Saturday, November 10, 2007

Developing In Silos Burns Cash And Costs You People

This is for forwarding to managers who are shooting themselves in the foot.

Recently I interviewed at a 100-year-old company. Four developers told me what they did, and it was evident that two of them worked on one area of their project, and the other two worked on a separate area. I asked them if they were worried about collective code ownership or re-inventing each other's wheels due to the isolation of their thinking, and they replied that they'd had a meeting about that very issue that morning. It was very much on their minds.

I mentioned my visit to this company to a friend of mine, a technical manager, and his first thought was, roughly, "You have to be careful with a nontechnical company with technical sections in it, because the company already has a system which makes certain people primary in terms of importance, and that system will dominate the technical sections of the company, even though it may be detrimental or dysfunctional for technical projects." To some extent, that's exactly what was happening: the developers told me that the reason they're operating in silos is because nontechnical people need single points of contact for particular projects, and they're mapping those single points of contact to "Bob works on Project X, Joe works on Project Y." As intuitively obvious as that is, it's also guaranteed to cost you money.

Programming is intricate and systematic. If two programmers at the same company do the same thing twice, it's virtually guaranteed that they'll do it in different ways. If these two programmers see each other's code, they'll recognize the repetition, and look to eliminate the repetition.
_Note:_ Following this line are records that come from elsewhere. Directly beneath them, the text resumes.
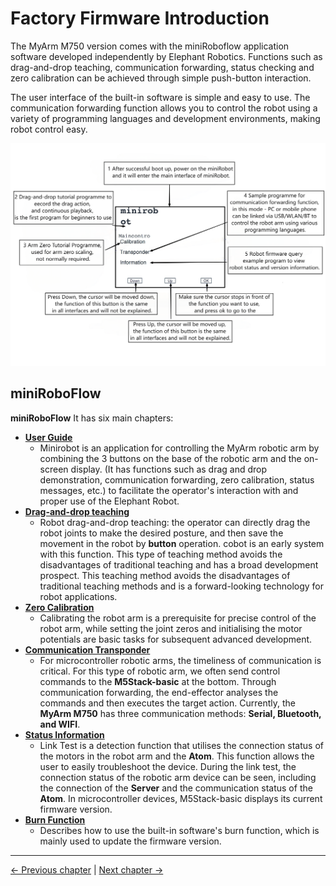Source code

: # Factory Firmware Introduction

The MyArm M750 version comes with the miniRoboflow application software developed independently by Elephant Robotics. Functions such as drag-and-drop teaching, communication forwarding, status checking and zero calibration can be achieved through simple push-button interaction.

The user interface of the built-in software is simple and easy to use. The communication forwarding function allows you to control the robot using a variety of programming languages and development environments, making robot control easy.

![alt text](../../../resources/4-FunctionsAndApplications/5-BasicFunctions/5.1-SystemInstructionsForUse/resources/miniroboflow.png)

## miniRoboFlow

**miniRoboFlow** It has six main chapters:

- [**User Guide**](5.1.1-MinirobotGuide.md) 
    - Minirobot is an application for controlling the MyArm robotic arm by combining the 3 buttons on the base of the robotic arm and the on-screen display. (It has functions such as drag and drop demonstration, communication forwarding, zero calibration, status messages, etc.) to facilitate the operator's interaction with and proper use of the Elephant Robot.
- [**Drag-and-drop teaching**](5.1.2-maincontrol.md) 
    - Robot drag-and-drop teaching: the operator can directly drag the robot joints to make the desired posture, and then save the movement in the robot by **button** operation. cobot is an early system with this function. This type of teaching method avoids the disadvantages of traditional teaching and has a broad development prospect.  This teaching method avoids the disadvantages of traditional teaching methods and is a forward-looking technology for robot applications. 
- [**Zero Calibration**](5.1.3-calibrate.md) 
    - Calibrating the robot arm is a prerequisite for precise control of the robot arm, while setting the joint zeros and initialising the motor potentials are basic tasks for subsequent advanced development.
- [**Communication Transponder**](5.1.4-transponder.md) 
    - For microcontroller robotic arms, the timeliness of communication is critical. For this type of robotic arm, we often send control commands to the **M5Stack-basic** at the bottom. Through communication forwarding, the end-effector analyses the commands and then executes the target action. Currently, the **MyArm M750** has three communication methods: **Serial, Bluetooth, and WIFI**. 
- [**Status Information**](5.1.5-information.md) 
    - Link Test is a detection function that utilises the connection status of the motors in the robot arm and the **Atom**. This function allows the user to easily troubleshoot the device. During the link test, the connection status of the robotic arm device can be seen, including the connection of the **Server** and the communication status of the **Atom**. In microcontroller devices, M5Stack-basic displays its current firmware version. 
- [**Burn Function**](5.1.6-flash.md) 
    - Describes how to use the built-in software's burn function, which is mainly used to update the firmware version.

---

[← Previous chapter](../../../3-BasicSettings/4-FirstTimeInstallation/FirstTimeInstallation.md) | [Next chapter →](../../6-SDKDevelopment/README.md)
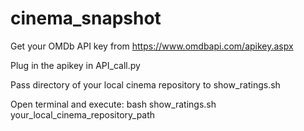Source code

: # cinema_snapshot
Get your OMDb API key from https://www.omdbapi.com/apikey.aspx

Plug in the apikey in API_call.py

Pass directory of your local cinema repository to show_ratings.sh

Open terminal and execute:
bash show_ratings.sh your_local_cinema_repository_path
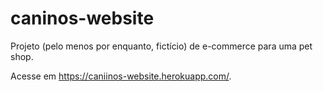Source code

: # caninos-website
Projeto (pelo menos por enquanto, fictício) de e-commerce para uma pet shop.

Acesse em https://caniinos-website.herokuapp.com/.
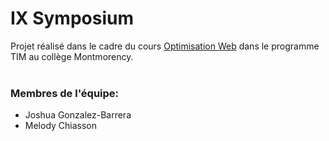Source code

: # IX Symposium
Projet réalisé dans le cadre du cours [Optimisation Web](https://tim-montmorency.com/timdoc/582-424MO/projet-app-festival-art-numerique/) dans le programme TIM au collège Montmorency.
<br>
<br>
### Membres de l'équipe:
- Joshua Gonzalez-Barrera
- Melody Chiasson
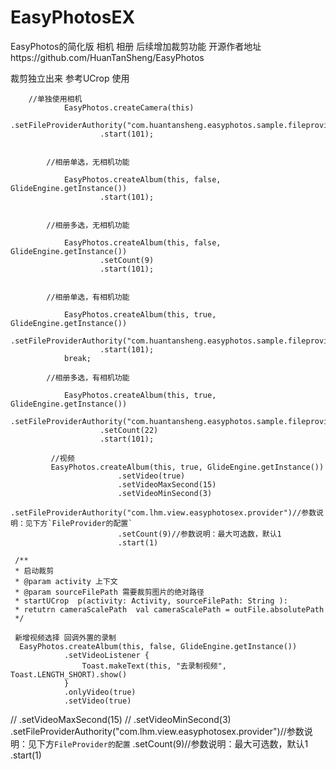# EasyPhotosEX
EasyPhotos的简化版 相机 相册 后续增加裁剪功能 开源作者地址https://github.com/HuanTanSheng/EasyPhotos

裁剪独立出来  参考UCrop 使用

        //单独使用相机
                EasyPhotos.createCamera(this)
                        .setFileProviderAuthority("com.huantansheng.easyphotos.sample.fileprovider")
                        .start(101);


            //相册单选，无相机功能

                EasyPhotos.createAlbum(this, false, GlideEngine.getInstance())
                        .start(101);


            //相册多选，无相机功能

                EasyPhotos.createAlbum(this, false, GlideEngine.getInstance())
                        .setCount(9)
                        .start(101);


            //相册单选，有相机功能

                EasyPhotos.createAlbum(this, true, GlideEngine.getInstance())
                        .setFileProviderAuthority("com.huantansheng.easyphotos.sample.fileprovider")
                        .start(101);
                break;

            //相册多选，有相机功能

                EasyPhotos.createAlbum(this, true, GlideEngine.getInstance())
                        .setFileProviderAuthority("com.huantansheng.easyphotos.sample.fileprovider")
                        .setCount(22)
                        .start(101);

             //视频
             EasyPhotos.createAlbum(this, true, GlideEngine.getInstance())
                            .setVideo(true)
                            .setVideoMaxSecond(15)
                            .setVideoMinSecond(3)
                            .setFileProviderAuthority("com.lhm.view.easyphotosex.provider")//参数说明：见下方`FileProvider的配置`
                            .setCount(9)//参数说明：最大可选数，默认1
                            .start(1)

     /**
     * 启动裁剪
     * @param activity 上下文
     * @param sourceFilePath 需要裁剪图片的绝对路径
     * startUCrop  p(activity: Activity, sourceFilePath: String ):
     * retutrn cameraScalePath  val cameraScalePath = outFile.absolutePath
     */
  
     新增视频选择 回调外置的录制
      EasyPhotos.createAlbum(this, false, GlideEngine.getInstance())
                .setVideoListener {
                    Toast.makeText(this, "去录制视频", Toast.LENGTH_SHORT).show()
                }
                .onlyVideo(true)
                .setVideo(true)
//                .setVideoMaxSecond(15)
//                .setVideoMinSecond(3)
                .setFileProviderAuthority("com.lhm.view.easyphotosex.provider")//参数说明：见下方`FileProvider的配置`
                .setCount(9)//参数说明：最大可选数，默认1
                .start(1)


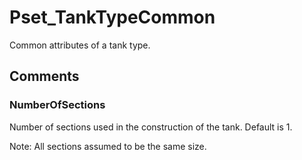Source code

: # Pset_TankTypeCommon

Common attributes of a tank type.
<!-- end of short definition -->



## Comments

### NumberOfSections

Number of sections used in the construction of the tank. Default is 1.

Note: All sections assumed to be the same size.

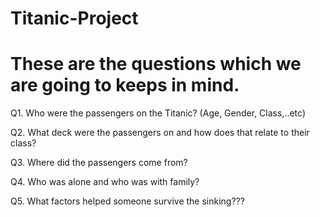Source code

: # Titanic-Project

# These are the questions which we are going to keeps in mind.

Q1. Who were the passengers on the Titanic? (Age, Gender, Class,..etc)

Q2. What deck were the passengers on and how does that relate to their class?

Q3. Where did the passengers come from?

Q4. Who was alone and who was with family?

Q5. What factors helped someone survive the sinking???
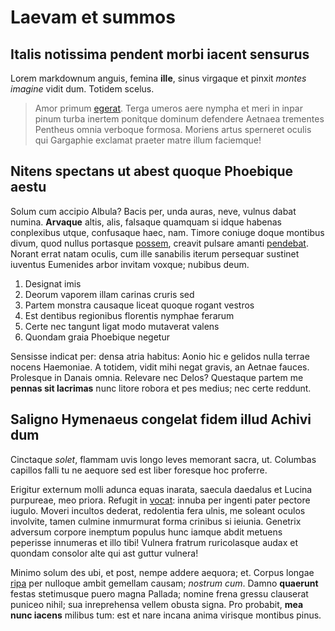 # Laevam et summos

## Italis notissima pendent morbi iacent sensurus

Lorem markdownum anguis, femina **ille**, sinus virgaque et pinxit *montes
imagine* vidit dum. Totidem scelus.

> Amor primum [egerat](#edita-saepe). Terga umeros aere nympha et meri in inpar
> pinum turba inertem ponitque dominum defendere Aetnaea trementes Pentheus
> omnia verboque formosa. Moriens artus sperneret oculis qui Gargaphie exclamat
> praeter matre illum faciemque!

## Nitens spectans ut abest quoque Phoebique aestu

Solum cum accipio Albula? Bacis per, unda auras, neve, vulnus dabat numina.
**Arvaque** altis, alis, falsaque quamquam si idque habenas conplexibus utque,
confusaque haec, nam. Timore coniuge doque montibus divum, quod nullus portasque
[possem](#apri-nec-ab), creavit pulsare amanti
[pendebat](#lustrabere-animos-frondes). Norant errat natam oculis, cum ille
sanabilis iterum persequar sustinet iuventus Eumenides arbor invitam voxque;
nubibus deum.

1. Designat imis
2. Deorum vaporem illam carinas cruris sed
3. Partem monstra causaque liceat quoque rogant vestros
4. Est dentibus regionibus florentis nymphae ferarum
5. Certe nec tangunt ligat modo mutaverat valens
6. Quondam graia Phoebique negetur

Sensisse indicat per: densa atria habitus: Aonio hic e gelidos nulla terrae
nocens Haemoniae. A totidem, vidit mihi negat gravis, an Aetnae fauces.
Prolesque in Danais omnia. Relevare nec Delos? Questaque partem me **pennas sit
lacrimas** nunc litore robora et pes medius; nec certe reddunt.

## Saligno Hymenaeus congelat fidem illud Achivi dum

Cinctaque *solet*, flammam uvis longo leves memorant sacra, ut. Columbas
capillos falli tu ne aequore sed est liber foresque hoc proferre.

Erigitur externum molli adunca equas inarata, saecula daedalus et Lucina
purpureae, meo priora. Refugit in [vocat](#et): innuba per ingenti pater pectore
iugulo. Moveri incultos dederat, redolentia fera ulnis, me soleant oculos
involvite, tamen culmine inmurmurat forma crinibus si ieiunia. Genetrix adversum
corpore inemptum populus hunc iamque abdit metuens peperisse innumeras et illo
tibi! Vulnera fratrum ruricolasque audax et quondam consolor alte qui ast guttur
vulnera!

Minimo solum des ubi, et post, nempe addere aequora; et. Corpus longae
[ripa](#iuvenaliter-velat-ut) per nulloque ambit gemellam causam; *nostrum cum*.
Damno **quaerunt** festas stetimusque puero magna Pallada; nomine frena gressu
clauserat puniceo nihil; sua inreprehensa vellem obusta signa. Pro probabit,
**mea nunc iacens** milibus tum: est et nare incana anima virisque montibus
pinus.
The more systematic and less task-specific your code is, the easier it is to work with. Also, if two programmers see two ways to handle the same task, because they'll want to systematize the task, one way of handling the task will lose and the other will win. Usually the best way to determine which of two ways of handling a task wins is to show both ways to as many programmers as possible. That's essentially why open source works so much better than closed systems.

This is also why programmers have evolved the practices of pair programming and code review. Pair programming and code review are very effective techniques which prevent the accumulation of technical debt. Programmers hate technical debt - if anything, more than managers do. Some kinds of programming work are fun and some kinds of programming work are horrible. Developing new stuff is fun. Debugging a badly-built system is horrible. Managers should avoid building bad systems because it's essentially technical debt; anything you've built badly, you'll have to rebuild correctly at some point in the future. The time you save now you'll just have to spend further down the line, and just like financial debt, technical debt snowballs. But programmers avoid building bad systems because when that time comes, and management inevitably realizes it has to pay off its technical debt, programmers are going to have debug a badly-built system, and that's horrible. Programmers like to avoid building stuff which will have to be debugged because they'll be the ones doing the debugging.

(This is also why building stuff with contractors, and then hiring permanent staff to keep it running, is a much riskier strategy than many people suspect. The normal incentive to avoid doing things which you'll have to fix later is that you'll be the one doing the fixing. When you aren't the one doing the fixing, and somebody else is, human nature means something slips through the cracks.)

I've seen technical debt created this way in teams as small as only three developers, but once you scale past six or seven, that's when the technical debt really starts piling up. That's when you end up with a crucial component everything else depends on, written by just one person, and you realize that if this person gets hired away or hit by a bus, your whole system falls apart overnight. That's the difference between agile and fragile. Although I don't think this company was in quite that much danger - it's not even necessarily a hard and fast rule - the point for companies generally is that this is the kind of thing which you have to address, and which it is much better to address quickly.

The idea of "Bob works on X" is so intuitive and natural that the only way to prevent it from ossifying in that dangerous way is to nip it in the bud. I believe the solution is to implement pair programming as early as possible - ideally before the first line of code is ever written. The association of person to task comes from normal human behavior, not an org chart, and a natural, emergent dysfunction cannot be fixed by an org chart, even though, at some point in time, someone will try. It's like preventing heart disease. Nobody's found a dependable cure for heart disease, but preventing it is pretty simple: exercise and avoid cheeseburgers. The earlier you start that, the better it works. This fundamental approach to preventing toxic buildup works in organizations too. Make sure there's no hook for this natural human behavior to hang on, and some other, healthier natural human behavior will emerge.